Surnames Categorized "bandleaders"

This is a list of surnames in which the categories include bandleaders.
usage
Armstrong English
Means "strong arm" from Middle English. Tradition holds that the family is descended from Siward, an 11th-century Earl of Northumbria. Famous bearers of this name include the Americans Louis Armstrong (1901-1971), a jazz musician, and Neil Armstrong (1930-2012), an astronaut who was the first person to walk on the moon.
Clark English
Means "cleric" or "scribe", from Old English clerec meaning "priest", ultimately from Latin clericus. A famous bearer was William Clark (1770-1838), an explorer of the west of North America.
Coleman Irish, English
From the given name Colmán.
Davis English, Scottish
Means "son of David". This was the surname of the revolutionary jazz trumpet player Miles Davis (1926-1991).
Dorsey English
Means "from Orsay", referring to the town of Orsay near Paris, its name deriving from the Latin personal name Orcius.
Ellington English
From the name of multiple towns in England. The town's name is derived from the masculine given name Ella (a short form of Old English names beginning with the elements ælf meaning "elf" or eald meaning "old") combined with tun meaning "enclosure, town".
Ferguson Irish, Scottish
Means "son of Fergus".
Fields English
Name for a person who lived on or near a field or pasture, from Old English feld.
Garber German
Variant of Gerber.
Goodman English
Variant of Good.
Hampton English
From the name of multiple towns in England, derived from Old English ham "home" or ham "water meadow, enclosure" and tun "enclosure, yard, town".
Hancock English
From a diminutive of the medieval name Hann.
Hawkins English
From a diminutive of Hawk.
Herman English, Dutch
From the given name Herman.
Hines Irish
Anglicized form of Irish Ó hEidhin meaning "descendant of Eidhin", a given name or byname of unknown origin.
Hopkins English
Patronymic formed from a diminutive of Hob.
Hunt English
Variant of Hunter.
Hunter English, Scottish
Occupational name that referred to someone who hunted for a living, from Old English hunta.
James English
Derived from the given name James.
Jones English, Welsh
Derived from the given name Jon, a medieval variant of John.
Kirk English
From northern Middle English kirk meaning "church", from Old Norse kirkja (cognate of Church). A famous fictional bearer is the starship captain James Kirk from the Star Trek television series (1966-1969), and subsequent films.
Krupa Polish
Means "groats, grain" in Polish.
Lewis 1 English
Derived from the given name Lewis. The author C. S. Lewis (1898-1963) was a bearer of this surname.
López Spanish
Means "son of Lope" in Spanish.
McConnell Scottish, Irish
Derived from Gaelic MacDhòmhnaill (see MacDonald).
McIntyre Scottish
From Scottish Gaelic Mac an tSaoir meaning "son of the carpenter".
McKinley Scottish
Anglicized form of MacFhionnlaigh. This name was borne by the American president William McKinley (1843-1901), who was assassinated.
Miller English
Occupational surname meaning "miller", referring to a person who owned or worked in a grain mill, derived from Middle English mille "mill".
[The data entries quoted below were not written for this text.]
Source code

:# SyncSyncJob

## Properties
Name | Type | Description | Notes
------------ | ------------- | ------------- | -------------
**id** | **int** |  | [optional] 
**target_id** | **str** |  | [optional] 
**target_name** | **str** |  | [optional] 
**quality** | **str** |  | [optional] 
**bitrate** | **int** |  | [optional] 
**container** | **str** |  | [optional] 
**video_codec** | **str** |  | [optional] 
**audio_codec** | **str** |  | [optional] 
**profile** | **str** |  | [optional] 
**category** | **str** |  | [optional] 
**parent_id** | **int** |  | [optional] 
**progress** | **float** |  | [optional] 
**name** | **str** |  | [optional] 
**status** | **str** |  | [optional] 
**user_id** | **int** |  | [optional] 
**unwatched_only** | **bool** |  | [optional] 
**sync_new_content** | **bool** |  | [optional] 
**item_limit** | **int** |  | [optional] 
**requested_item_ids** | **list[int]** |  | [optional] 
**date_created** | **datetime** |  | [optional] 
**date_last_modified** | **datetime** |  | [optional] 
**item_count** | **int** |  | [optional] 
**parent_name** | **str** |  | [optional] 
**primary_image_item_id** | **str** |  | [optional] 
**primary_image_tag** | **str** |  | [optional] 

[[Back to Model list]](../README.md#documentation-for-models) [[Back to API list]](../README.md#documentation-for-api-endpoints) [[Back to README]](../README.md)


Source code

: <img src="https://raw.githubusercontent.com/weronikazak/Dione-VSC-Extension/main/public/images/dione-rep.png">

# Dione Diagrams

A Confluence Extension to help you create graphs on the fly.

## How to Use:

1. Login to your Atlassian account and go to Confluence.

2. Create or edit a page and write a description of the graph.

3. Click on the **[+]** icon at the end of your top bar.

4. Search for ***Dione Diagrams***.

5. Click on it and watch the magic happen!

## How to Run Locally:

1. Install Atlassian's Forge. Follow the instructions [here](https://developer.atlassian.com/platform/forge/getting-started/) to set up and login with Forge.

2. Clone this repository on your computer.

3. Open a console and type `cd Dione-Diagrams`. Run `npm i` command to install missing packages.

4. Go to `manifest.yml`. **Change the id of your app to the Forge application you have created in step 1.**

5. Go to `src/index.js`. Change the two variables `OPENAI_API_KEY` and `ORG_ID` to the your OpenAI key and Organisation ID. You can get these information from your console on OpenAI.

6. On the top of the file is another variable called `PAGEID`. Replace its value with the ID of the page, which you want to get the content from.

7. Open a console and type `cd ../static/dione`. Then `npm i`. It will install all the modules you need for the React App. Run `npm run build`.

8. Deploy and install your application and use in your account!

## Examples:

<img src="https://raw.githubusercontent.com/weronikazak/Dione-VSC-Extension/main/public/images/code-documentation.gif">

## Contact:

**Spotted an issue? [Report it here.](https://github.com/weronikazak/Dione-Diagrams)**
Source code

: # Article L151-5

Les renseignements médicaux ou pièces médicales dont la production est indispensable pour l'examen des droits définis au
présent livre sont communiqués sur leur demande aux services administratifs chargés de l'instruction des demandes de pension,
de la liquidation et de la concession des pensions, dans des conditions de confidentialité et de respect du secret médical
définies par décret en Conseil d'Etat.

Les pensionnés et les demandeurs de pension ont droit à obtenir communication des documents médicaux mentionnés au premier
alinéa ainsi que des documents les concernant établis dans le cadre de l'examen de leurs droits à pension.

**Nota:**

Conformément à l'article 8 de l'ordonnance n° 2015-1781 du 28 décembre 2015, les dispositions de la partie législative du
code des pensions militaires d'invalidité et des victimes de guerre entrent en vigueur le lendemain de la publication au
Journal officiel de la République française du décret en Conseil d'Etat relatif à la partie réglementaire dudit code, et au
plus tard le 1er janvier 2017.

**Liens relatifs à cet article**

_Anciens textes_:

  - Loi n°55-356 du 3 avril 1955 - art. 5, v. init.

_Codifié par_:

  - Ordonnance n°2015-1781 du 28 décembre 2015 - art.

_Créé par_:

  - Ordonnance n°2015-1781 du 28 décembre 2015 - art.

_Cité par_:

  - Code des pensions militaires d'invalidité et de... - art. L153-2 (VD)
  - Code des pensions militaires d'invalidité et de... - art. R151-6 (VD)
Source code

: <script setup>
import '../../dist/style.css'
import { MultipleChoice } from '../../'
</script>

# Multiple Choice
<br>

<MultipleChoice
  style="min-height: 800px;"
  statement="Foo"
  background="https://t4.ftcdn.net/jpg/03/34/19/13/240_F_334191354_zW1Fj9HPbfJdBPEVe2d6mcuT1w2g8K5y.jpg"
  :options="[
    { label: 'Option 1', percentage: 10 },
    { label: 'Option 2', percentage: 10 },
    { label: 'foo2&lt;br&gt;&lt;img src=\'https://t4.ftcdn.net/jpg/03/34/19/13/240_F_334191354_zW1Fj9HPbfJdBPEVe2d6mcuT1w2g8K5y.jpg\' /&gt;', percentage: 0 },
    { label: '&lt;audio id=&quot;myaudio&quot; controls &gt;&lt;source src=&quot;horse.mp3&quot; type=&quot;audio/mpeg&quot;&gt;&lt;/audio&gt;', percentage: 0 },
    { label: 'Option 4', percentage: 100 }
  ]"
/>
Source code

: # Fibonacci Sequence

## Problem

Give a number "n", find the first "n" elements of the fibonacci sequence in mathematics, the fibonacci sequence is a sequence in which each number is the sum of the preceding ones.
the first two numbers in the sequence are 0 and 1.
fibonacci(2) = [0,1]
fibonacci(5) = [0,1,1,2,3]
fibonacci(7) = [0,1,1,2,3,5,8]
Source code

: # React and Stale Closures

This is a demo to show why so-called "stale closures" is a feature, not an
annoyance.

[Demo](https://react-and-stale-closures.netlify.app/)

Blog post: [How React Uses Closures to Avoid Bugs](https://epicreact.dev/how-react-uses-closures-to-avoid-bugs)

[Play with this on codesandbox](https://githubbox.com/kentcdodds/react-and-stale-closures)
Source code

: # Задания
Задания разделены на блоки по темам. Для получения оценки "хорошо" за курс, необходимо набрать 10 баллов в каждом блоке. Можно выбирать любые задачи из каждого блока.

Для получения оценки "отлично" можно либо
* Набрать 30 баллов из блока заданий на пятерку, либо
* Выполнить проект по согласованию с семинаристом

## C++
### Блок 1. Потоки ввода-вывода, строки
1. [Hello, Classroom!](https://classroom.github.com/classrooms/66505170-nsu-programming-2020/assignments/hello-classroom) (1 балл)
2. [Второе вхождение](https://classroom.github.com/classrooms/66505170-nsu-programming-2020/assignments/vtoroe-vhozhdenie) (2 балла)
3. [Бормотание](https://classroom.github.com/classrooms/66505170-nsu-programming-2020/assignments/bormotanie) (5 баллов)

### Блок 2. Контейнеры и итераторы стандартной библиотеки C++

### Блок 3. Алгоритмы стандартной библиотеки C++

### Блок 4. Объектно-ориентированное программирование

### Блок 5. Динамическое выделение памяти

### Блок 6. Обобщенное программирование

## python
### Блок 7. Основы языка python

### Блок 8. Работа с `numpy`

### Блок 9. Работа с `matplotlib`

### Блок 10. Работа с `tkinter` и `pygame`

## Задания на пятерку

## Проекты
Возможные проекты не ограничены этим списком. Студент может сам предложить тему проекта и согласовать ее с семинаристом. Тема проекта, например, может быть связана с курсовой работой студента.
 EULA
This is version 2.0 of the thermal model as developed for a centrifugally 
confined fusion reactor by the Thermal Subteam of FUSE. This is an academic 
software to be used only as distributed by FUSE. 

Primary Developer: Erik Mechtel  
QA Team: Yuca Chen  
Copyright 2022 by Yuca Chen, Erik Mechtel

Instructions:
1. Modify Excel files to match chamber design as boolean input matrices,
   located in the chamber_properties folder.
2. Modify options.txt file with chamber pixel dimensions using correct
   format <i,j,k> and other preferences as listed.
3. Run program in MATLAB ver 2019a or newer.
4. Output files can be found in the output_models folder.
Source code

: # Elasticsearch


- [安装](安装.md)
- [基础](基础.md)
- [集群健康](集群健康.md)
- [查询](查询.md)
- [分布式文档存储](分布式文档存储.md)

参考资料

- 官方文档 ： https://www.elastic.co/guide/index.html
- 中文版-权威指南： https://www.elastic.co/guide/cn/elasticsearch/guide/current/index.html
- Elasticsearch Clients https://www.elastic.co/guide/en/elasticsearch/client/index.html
Oliver English, Catalan, German, French
Derived from the given name Oliver.
Paxton English
From an English place name meaning "Pœcc's town". Pœcc is an Old English name of unknown meaning.
Pérez Spanish
Means "son of Pedro".
Rey 1 English, Spanish, French, Catalan
Means "king" in Old French, Spanish and Catalan, ultimately from Latin rex (genitive regis), perhaps originally denoting someone who acted like a king.
Sauter German
Occupational name for a cobbler, from Latin sutor "sewer, cobbler".
Schneider German, Jewish
From German schneider or Yiddish shnayder, making it a cognate of Snyder.
Shaw 1 English
Originally given to a person who lived near a prominent thicket, from Old English sceaga meaning "thicket, copse".
Sousa Portuguese
Originally indicated someone who lived near the River Sousa in Portugal, possibly derived from Latin salsus "salty" or saxa "rocks".
Tucker English
Occupational name for a fuller of cloth, derived from Old English tucian meaning "offend, torment". A fuller was a person who cleaned and thickened raw cloth by pounding it.
Webb English
Occupational name meaning "weaver", from Old English webba, a derivative of wefan "to weave".
Young English
Derived from Old English geong meaning "young". This was a descriptive name to distinguish father from son.
Zappa Italian
From Italian zappa meaning "hoe, mattock", probably denoting a farmer. Two musicians of Italian origin have bore this name: Francesco Zappa (1717-1803) and Frank Zappa (1940-1993).